Can you repeat the previous (baseline) model, but adding a `Dropout` layer before each `Dense` layer?

In [None]:
model = tf.keras.models.Sequential([
    tf.keras.layers.Flatten(input_shape=[28, 28]),
    tf.keras.layers.Dropout(rate=0.2),
    tf.keras.layers.Dense(100, activation="relu"),
    tf.keras.layers.Dropout(rate=0.2),
    tf.keras.layers.Dense(100, activation="relu"),
    tf.keras.layers.Dropout(rate=0.2),
    tf.keras.layers.Dense(10, activation="softmax")
])

model.compile(loss="sparse_categorical_crossentropy",
              optimizer=tf.keras.optimizers.SGD(learning_rate=0.01),
              metrics=["accuracy"])
log = model.fit(X_train, y_train, epochs=100,
                    validation_data=(X_valid, y_valid))
create_plot(log)

In [None]:
model.evaluate(X_test, y_test)

# 3. Vanishing / exploding gradients

Below, we create a much deeper neural network. As you can see, not much is happening int erms of learning:

In [None]:
model = tf.keras.models.Sequential([
    tf.keras.layers.Flatten(input_shape=[28, 28]),
    tf.keras.layers.Dense(100, activation="sigmoid"),
    tf.keras.layers.Dense(30, activation="sigmoid"),
    tf.keras.layers.Dense(30, activation="sigmoid"),
    tf.keras.layers.Dense(30, activation="sigmoid"),
    tf.keras.layers.Dense(30, activation="sigmoid"),
    tf.keras.layers.Dense(30, activation="sigmoid"),
    tf.keras.layers.Dense(30, activation="sigmoid"),
    tf.keras.layers.Dense(10, activation="softmax")
])
model.compile(loss="sparse_categorical_crossentropy",
              optimizer=tf.keras.optimizers.SGD(learning_rate=0.01),
              metrics=["accuracy"])
log = model.fit(X_train, y_train, epochs=10,
                    validation_data=(X_valid, y_valid))
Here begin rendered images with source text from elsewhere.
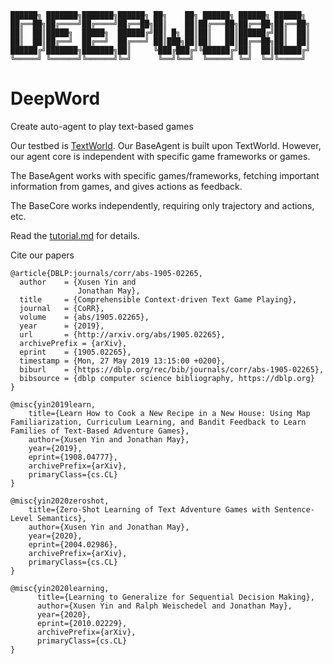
 ```text
██████╗ ███████╗███████╗██████╗ ██╗    ██╗ ██████╗ ██████╗ ██████╗
██╔══██╗██╔════╝██╔════╝██╔══██╗██║    ██║██╔═══██╗██╔══██╗██╔══██╗
██║  ██║█████╗  █████╗  ██████╔╝██║ █╗ ██║██║   ██║██████╔╝██║  ██║
██║  ██║██╔══╝  ██╔══╝  ██╔═══╝ ██║███╗██║██║   ██║██╔══██╗██║  ██║
██████╔╝███████╗███████╗██║     ╚███╔███╔╝╚██████╔╝██║  ██║██████╔╝
╚═════╝ ╚══════╝╚══════╝╚═╝      ╚══╝╚══╝  ╚═════╝ ╚═╝  ╚═╝╚═════╝ 
```

# DeepWord

Create auto-agent to play text-based games

Our testbed is [TextWorld](https://github.com/microsoft/TextWorld).
Our BaseAgent is built upon TextWorld.
However, our agent core is independent with specific game frameworks or games.

The BaseAgent works with specific games/frameworks, fetching important information from games, and gives actions as feedback.

The BaseCore works independently, requiring only trajectory and actions, etc.

Read the [tutorial.md](tutorial.md) for details.

Cite our papers

```
@article{DBLP:journals/corr/abs-1905-02265,
  author    = {Xusen Yin and
               Jonathan May},
  title     = {Comprehensible Context-driven Text Game Playing},
  journal   = {CoRR},
  volume    = {abs/1905.02265},
  year      = {2019},
  url       = {http://arxiv.org/abs/1905.02265},
  archivePrefix = {arXiv},
  eprint    = {1905.02265},
  timestamp = {Mon, 27 May 2019 13:15:00 +0200},
  biburl    = {https://dblp.org/rec/bib/journals/corr/abs-1905-02265},
  bibsource = {dblp computer science bibliography, https://dblp.org}
}

@misc{yin2019learn,
    title={Learn How to Cook a New Recipe in a New House: Using Map Familiarization, Curriculum Learning, and Bandit Feedback to Learn Families of Text-Based Adventure Games},
    author={Xusen Yin and Jonathan May},
    year={2019},
    eprint={1908.04777},
    archivePrefix={arXiv},
    primaryClass={cs.CL}
}

@misc{yin2020zeroshot,
    title={Zero-Shot Learning of Text Adventure Games with Sentence-Level Semantics},
    author={Xusen Yin and Jonathan May},
    year={2020},
    eprint={2004.02986},
    archivePrefix={arXiv},
    primaryClass={cs.CL}
}

@misc{yin2020learning,
      title={Learning to Generalize for Sequential Decision Making}, 
      author={Xusen Yin and Ralph Weischedel and Jonathan May},
      year={2020},
      eprint={2010.02229},
      archivePrefix={arXiv},
      primaryClass={cs.CL}
}
```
## 3.1 Batch normalization

Batch normalization allows us to do normalization at all stages of the network. For each input that is normalized, we need 4 parameters:
1. One that determines how the input is scaled (trainable)
1. One that determines how the input is shifted (trainable)
1. One that keeps track of the average of that input (non-trainable - it is still being adjusted though!)
1. One that keeps track of the standard deviation of that input (non-trainable - it is still being adjusted though!)

### Option 1: After activation (before inputs are weighted)

We can simply add a `BatchNormalization` layer before each of our `Dense` layers:

In [None]:
model = tf.keras.models.Sequential([
    tf.keras.layers.Flatten(input_shape=[28, 28]),
    tf.keras.layers.BatchNormalization(),
    tf.keras.layers.Dense(100, activation="sigmoid"),
    tf.keras.layers.BatchNormalization(),
    tf.keras.layers.Dense(30, activation="sigmoid"),
    tf.keras.layers.BatchNormalization(),
    tf.keras.layers.Dense(30, activation="sigmoid"),
    tf.keras.layers.BatchNormalization(),
    tf.keras.layers.Dense(30, activation="sigmoid"),
    tf.keras.layers.BatchNormalization(),
    tf.keras.layers.Dense(30, activation="sigmoid"),
    tf.keras.layers.BatchNormalization(),
    tf.keras.layers.Dense(30, activation="sigmoid"),
    tf.keras.layers.BatchNormalization(),
    tf.keras.layers.Dense(30, activation="sigmoid"),
    tf.keras.layers.BatchNormalization(),
    tf.keras.layers.Dense(10, activation="softmax")
])
model.summary()

Can you verify the number of trainable and non-trainable parameters?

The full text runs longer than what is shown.